Create the loss layer

The loss layer is responsible for quantifying a score that indicates how the predicted values deviate from the labels.

The code below creates the loss layer:

static var lossLayer: BNNS.LossLayer = {
    
    guard let lossLayer = BNNS.LossLayer(input: fullyConnectedOutput,
                                         output: lossOutput,
                                         lossFunction: .softmaxCrossEntropy(labelSmoothing: 0),
                                         lossReduction: .reductionMean,
                                         filterParameters: filterParameters) else {
        fatalError("Unable to create `lossLayer`.")
    }
    
    return lossLayer
}()

Create the candidate input

For each iteration of the training phase, the sample creates a matrix that represents a random digit, and a one-hot encoded tensor of the same digit. The sample places digits randomly in a 20 x 20 matrix, so a 3 might appear in the matrix as the image below. This example renders 0 as ⚪️, and 1 as ⚫️.

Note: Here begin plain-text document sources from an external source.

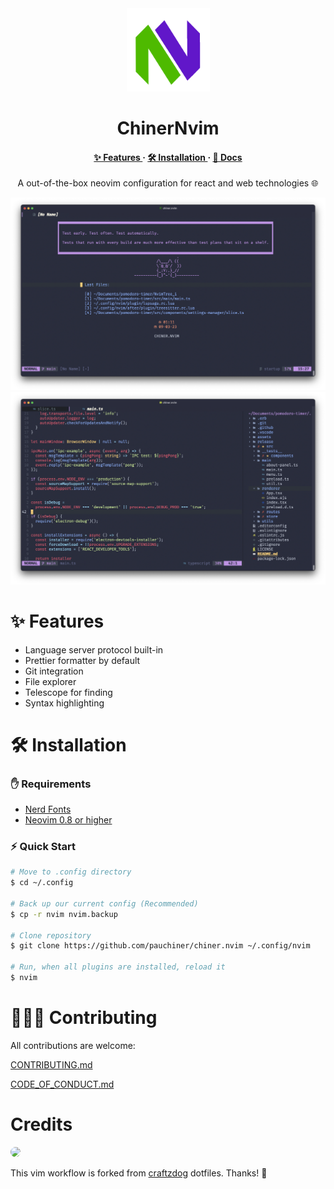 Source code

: <div align="center" >
    <img src="images/logo.png" width="133", height="133">
</div>
<h1 align="center">ChinerNvim</h1>
    
<h4 align="center">
  <a href="#-features">✨ Features </a>
  ·
  <a href="#%EF%B8%8F-installation"> 🛠️ Installation </a>
  ·
  <a href="https://pauchiner.github.io/ChinerNvim/documentation/keybindings"> 📄 Docs </a>
</h4>

<p align="center">
A out-of-the-box neovim configuration for react and web technologies 🌐
</p>

<img alt="Start Screen Preview" src="images/img1.png">

<img alt="Coding Screen Preview" src="images/img2.png">

# ✨ Features
- Language server protocol built-in
- Prettier formatter by default 
- Git integration
- File explorer
- Telescope for finding
- Syntax highlighting

# 🛠️ Installation

### ✋ Requirements
- [Nerd Fonts](https://www.nerdfonts.com/font-downloads)
- [Neovim 0.8 or higher](https://github.com/neovim/neovim/releases/tag/v0.8.0)

### ⚡ Quick Start
```bash
# Move to .config directory
$ cd ~/.config

# Back up our current config (Recommended)
$ cp -r nvim nvim.backup

# Clone repository
$ git clone https://github.com/pauchiner/chiner.nvim ~/.config/nvim

# Run, when all plugins are installed, reload it 
$ nvim
```

# 🧑‍🤝‍🧑 Contributing

All contributions are welcome:

[CONTRIBUTING.md](https://github.com/pauchiner/ChinerNvim/blob/main/.github/CONTRIBUTING.md)

[CODE_OF_CONDUCT.md](https://github.com/pauchiner/ChinerNvim/blob/main/.github/CODE_OF_CONDUCT.md)

# Credits

<img style="border-radius: 50%" width='90px' src="https://avatars.githubusercontent.com/u/1332805?v=4">

This vim workflow is forked from [craftzdog](https://github.com/craftzdog/dotfiles-public) dotfiles. Thanks! 🙏
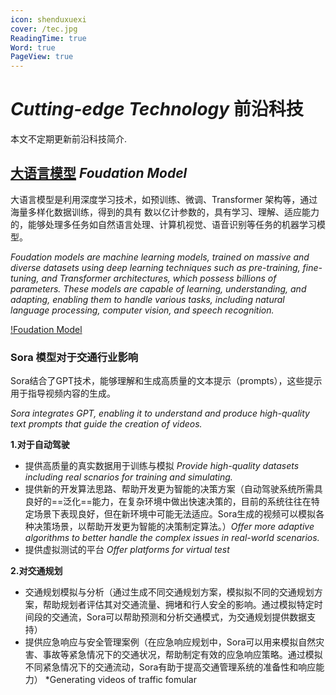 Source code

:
 ```yaml
---
icon: shenduxuexi
cover: /tec.jpg
ReadingTime: true
Word: true
PageView: true
---
```


#  *Cutting-edge Technology* 前沿科技

本文不定期更新前沿科技简介.

## [大语言模型][def] *Foudation Model*

大语言模型是利用深度学习技术，如预训练、微调、Transformer 架构等，通过海量多样化数据训练，得到的具有
数以亿计参数的，具有学习、理解、适应能力的，能够处理多任务如自然语言处理、计算机视觉、语音识别等任务的机器学习模型。

_Foudation models are machine learning models, trained on massive and diverse datasets using deep learning techniques such as pre-training, fine-tuning, and Transformer architectures, which possess billions of parameters. These models are capable of learning, understanding, and adapting, enabling them to handle various tasks, including natural language processing, computer vision, and speech recognition._

[!Foudation Model](https://picx.zhimg.com/80/v2-c77e36daff3f59e11220acded783242e_720w.webp?source=2c26e567)

[def]: https://www.zhihu.com/question/498275802/answer/3310482329?utm_campaign=shareopn&utm_content=group3_Answer&utm_medium=social&utm_psn=1776708180280070144&utm_source=wechat_session

### Sora 模型对于交通行业影响

Sora结合了GPT技术，能够理解和生成高质量的文本提示（prompts），这些提示用于指导视频内容的生成。

*Sora integrates GPT, enabling it to understand and produce high-quality text prompts that guide the creation of videos.*

**1.对于自动驾驶**
- 提供高质量的真实数据用于训练与模拟  *Provide high-quality datasets including real scnarios for training and simulating.* 
- 提供新的开发算法思路、帮助开发更为智能的决策方案（自动驾驶系统所需具良好的==泛化==能力，在复杂环境中做出快速决策的，目前的系统往往在特定场景下表现良好，但在新环境中可能无法适应。Sora生成的视频可以模拟各种决策场景，以帮助开发更为智能的决策制定算法。）*Offer more adaptive algorithms to better handle the complex issues in real-world scenarios.*
- 提供虚拟测试的平台 *Offer platforms for virtual test*

**2.对交通规划**
- 交通规划模拟与分析（通过生成不同交通规划方案，模拟拟不同的交通规划方案，帮助规划者评估其对交通流量、拥堵和行人安全的影响。通过模拟特定时间段的交通流，Sora可以帮助预测和分析交通模式，为交通规划提供数据支持）
- 提供应急响应与安全管理案例（在应急响应规划中，Sora可以用来模拟自然灾害、事故等紧急情况下的交通状况，帮助制定有效的应急响应策略。通过模拟不同紧急情况下的交通流动，Sora有助于提高交通管理系统的准备性和响应能力）
*Generating videos of traffic fomular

⚪️⚪️⚪️⚪️⚪️⚪️⚪️⚪️⚪️⚪️⚪️⚪️⚪️⚪️⚪️⚪️⚪️⚪️⚪️⚪️
⚪️⚪️⚪️⚪️⚪️⚪️⚪️⚪️⚪️⚪️⚪️⚪️⚪️⚪️⚪️⚪️⚪️⚪️⚪️⚪️
⚪️⚪️⚪️⚪️⚪️⚪️⚪️⚪️⚪️⚪️⚪️⚪️⚪️⚪️⚪️⚪️⚪️⚪️⚪️⚪️
⚪️⚪️⚪️⚪️⚪️⚪️⚪️⚪️⚪️⚪️⚪️⚪️⚪️⚪️⚪️⚪️⚪️⚪️⚪️⚪️
⚪️⚪️⚪️⚪️⚪️⚪️⚪️⚪️⚪️⚪️⚪️⚪️⚪️⚪️⚪️⚪️⚪️⚪️⚪️⚪️
⚪️⚪️⚪️⚪️⚪️⚪️⚪️⚪️⚪️⚪️⚪️⚪️⚪️⚪️⚪️⚪️⚪️⚪️⚪️⚪️
⚪️⚪️⚪️⚪️⚪️⚪️⚪️⚪️⚪️⚪️⚪️⚪️⚪️⚪️⚪️⚪️⚪️⚪️⚪️⚪️
⚪️⚪️⚪️⚪️⚪️⚪️⚪️⚪️⚪️⚪️⚪️⚪️⚪️⚪️⚪️⚪️⚪️⚪️⚪️⚪️
⚪️⚪️⚪️⚪️⚪️⚪️⚪️⚪️⚪️⚪️⚪️⚪️⚪️⚪️⚪️⚪️⚪️⚪️⚪️⚪️
⚪️⚪️⚪️⚪️⚪️⚪️⚫️⚫️⚫️⚫️⚪️⚪️⚪️⚪️⚪️⚪️⚪️⚪️⚪️⚪️
⚪️⚪️⚪️⚪️⚪️⚪️⚪️⚪️⚪️⚫️⚪️⚪️⚪️⚪️⚪️⚪️⚪️⚪️⚪️⚪️
⚪️⚪️⚪️⚪️⚪️⚪️⚫️⚫️⚫️⚫️⚪️⚪️⚪️⚪️⚪️⚪️⚪️⚪️⚪️⚪️
⚪️⚪️⚪️⚪️⚪️⚪️⚪️⚪️⚪️⚫️⚪️⚪️⚪️⚪️⚪️⚪️⚪️⚪️⚪️⚪️
⚪️⚪️⚪️⚪️⚪️⚪️⚫️⚫️⚫️⚫️⚪️⚪️⚪️⚪️⚪️⚪️⚪️⚪️⚪️⚪️
⚪️⚪️⚪️⚪️⚪️⚪️⚪️⚪️⚪️⚪️⚪️⚪️⚪️⚪️⚪️⚪️⚪️⚪️⚪️⚪️
⚪️⚪️⚪️⚪️⚪️⚪️⚪️⚪️⚪️⚪️⚪️⚪️⚪️⚪️⚪️⚪️⚪️⚪️⚪️⚪️
⚪️⚪️⚪️⚪️⚪️⚪️⚪️⚪️⚪️⚪️⚪️⚪️⚪️⚪️⚪️⚪️⚪️⚪️⚪️⚪️
⚪️⚪️⚪️⚪️⚪️⚪️⚪️⚪️⚪️⚪️⚪️⚪️⚪️⚪️⚪️⚪️⚪️⚪️⚪️⚪️
⚪️⚪️⚪️⚪️⚪️⚪️⚪️⚪️⚪️⚪️⚪️⚪️⚪️⚪️⚪️⚪️⚪️⚪️⚪️⚪️
⚪️⚪️⚪️⚪️⚪️⚪️⚪️⚪️⚪️⚪️⚪️⚪️⚪️⚪️⚪️⚪️⚪️⚪️⚪️⚪️

The one-hot encoded tensor contains a 1 at the zero-based index of 3.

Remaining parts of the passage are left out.